How can I code this algorithm, called Heap Select, in java?

Question

It should work like this:

It should use two min-heap, called H1 and H2. H1 is built based on the input vector and it should not be modified later on. H2 initially has only one node, H1's radix. At the i^th iteration, for i that goes from 1 to k-1, the algorithm should extract H2's radix, which corresponds to a xi node in H1, and it should reinsert in H2 the nodes that follow xi in H1 Heap. After k-1 iterations H2's radix should correspond t the k^th smallest element of the input vector.

This is what I have so far, but it does not work.

public class HeapSelect { 

  public static void main(String args[]) { 

    List <Integer> intList=new ArrayList<Integer>();
    Scanner scanner = new Scanner(System.in);
    String[] strNums = null;
    if (scanner.hasNextLine()) {
        strNums = scanner.nextLine().split(" ");
    }
    if (strNums != null) {
        for (String strNum: strNums) {
            try {
                intList.add(Integer.parseInt(strNum.trim()));
            } catch (Exception e) {
                System.out.println("Invalid input");
                break;
            }
        }
    }


    int[] arr= new int[intList.size()];
    int index = 0;
    for(int i : intList){
        arr[index] = i;
        index++;
    }

    int k = scanner.nextInt();

    int n = arr.length; 

    MinHeap H1 = new MinHeap(n+1); 

    for (int i=0; i < n; i++) {
        H1.insert(arr[i]);
    }

    H1.minHeap();

    MinHeap H2 = new MinHeap(n+1); 
    H2.insert(H1.Heap[1]);

    for (int j=1; j <= k - 1; j++) {
        for (int i=j+1; i <= n; i++) {
            H2.insert(H1.Heap[i]);
        }
        H2.remove();
    }
    System.out.println("result " + H2.remove());
} 

}

Answer 1

As your algorithm reads, on fourth last line, you need to remove from H1, not H2. Also remove the inner loop, take the insert statement to outer loop. Otherwise you’re just adding and removing top of H1 not going anywhere beyond the smallest element. And in the end, print H1.remove() for kth smallest int.
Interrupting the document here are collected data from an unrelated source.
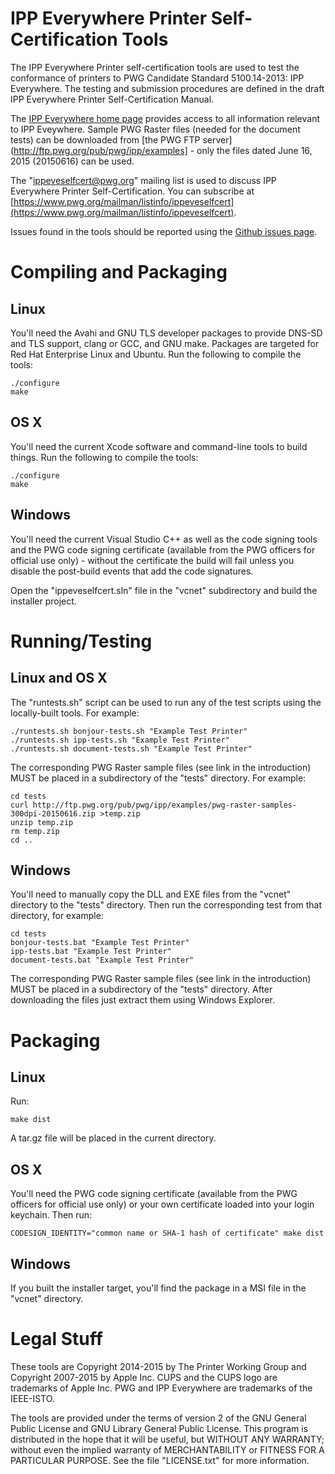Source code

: # IPP Everywhere Printer Self-Certification Tools

The IPP Everywhere Printer self-certification tools are used to test the conformance of printers to PWG Candidate Standard 5100.14-2013: IPP Everywhere. The testing and submission procedures are defined in the draft IPP Everywhere Printer Self-Certification Manual.

The [IPP Everywhere home page](http://www.pwg.org/ipp/everywhere.html) provides access to all information relevant to IPP Eveywhere. Sample PWG Raster files (needed for the document tests) can be downloaded from [the PWG FTP server](http://ftp.pwg.org/pub/pwg/ipp/examples] - only the files dated June 16, 2015 (20150616) can be used.

The "ippeveselfcert@pwg.org" mailing list is used to discuss IPP Everywhere Printer Self-Certification. You can subscribe at [https://www.pwg.org/mailman/listinfo/ippeveselfcert](https://www.pwg.org/mailman/listinfo/ippeveselfcert).

Issues found in the tools should be reported using the [Github issues page](http://github.com/istopwg/ippeveselfcert).


# Compiling and Packaging

## Linux

You'll need the Avahi and GNU TLS developer packages to provide DNS-SD and TLS support, clang or GCC, and GNU make. Packages are targeted for Red Hat Enterprise Linux and Ubuntu. Run the following to compile the tools:

    ./configure
    make

## OS X

You'll need the current Xcode software and command-line tools to build things. Run the following to compile the tools:

    ./configure
    make

## Windows

You'll need the current Visual Studio C++ as well as the code signing tools and the PWG code signing certificate (available from the PWG officers for official use only) - without the certificate the build will fail unless you disable the post-build events that add the code signatures.

Open the "ippeveselfcert.sln" file in the "vcnet" subdirectory and build the installer project.


# Running/Testing

## Linux and OS X

The "runtests.sh" script can be used to run any of the test scripts using the locally-built tools. For example:

    ./runtests.sh bonjour-tests.sh "Example Test Printer"
    ./runtests.sh ipp-tests.sh "Example Test Printer"
    ./runtests.sh document-tests.sh "Example Test Printer"

The corresponding PWG Raster sample files (see link in the introduction) MUST be placed in a subdirectory of the "tests" directory. For example:

    cd tests
    curl http://ftp.pwg.org/pub/pwg/ipp/examples/pwg-raster-samples-300dpi-20150616.zip >temp.zip
    unzip temp.zip
    rm temp.zip
    cd ..

## Windows

You'll need to manually copy the DLL and EXE files from the "vcnet" directory to the "tests" directory. Then run the corresponding test from that directory, for example:

    cd tests
    bonjour-tests.bat "Example Test Printer"
    ipp-tests.bat "Example Test Printer"
    document-tests.bat "Example Test Printer"

The corresponding PWG Raster sample files (see link in the introduction) MUST be placed in a subdirectory of the "tests" directory. After downloading the files just extract them using Windows Explorer.


# Packaging

## Linux

Run:

    make dist

A tar.gz file will be placed in the current directory.


## OS X

You'll need the PWG code signing certificate (available from the PWG officers for official use only) or your own certificate loaded into your login keychain.  Then run:

    CODESIGN_IDENTITY="common name or SHA-1 hash of certificate" make dist

## Windows

If you built the installer target, you'll find the package in a MSI file in the "vcnet" directory.


# Legal Stuff

These tools are Copyright 2014-2015 by The Printer Working Group and Copyright 2007-2015 by Apple Inc. CUPS and the CUPS logo are trademarks of Apple Inc.  PWG and IPP Everywhere are trademarks of the IEEE-ISTO.

The tools are provided under the terms of version 2 of the GNU General Public License and GNU Library General Public License. This program is distributed in the hope that it will be useful, but WITHOUT ANY WARRANTY; without even the implied warranty of MERCHANTABILITY or FITNESS FOR A PARTICULAR PURPOSE. See the file "LICENSE.txt" for more information.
Maybe you’ve solved it already, but you can do it with just one heap. Insert all the elements into the minheap. To find the k smallest integers, just take out the root integers k times into a integer array/list. After that report whatever you have in list(answers). If you want to restore the heap, just jam the list integers back in. O(n) for heap making, and k.log(n) to get the results. If you want maximum k elements, start with maxheap.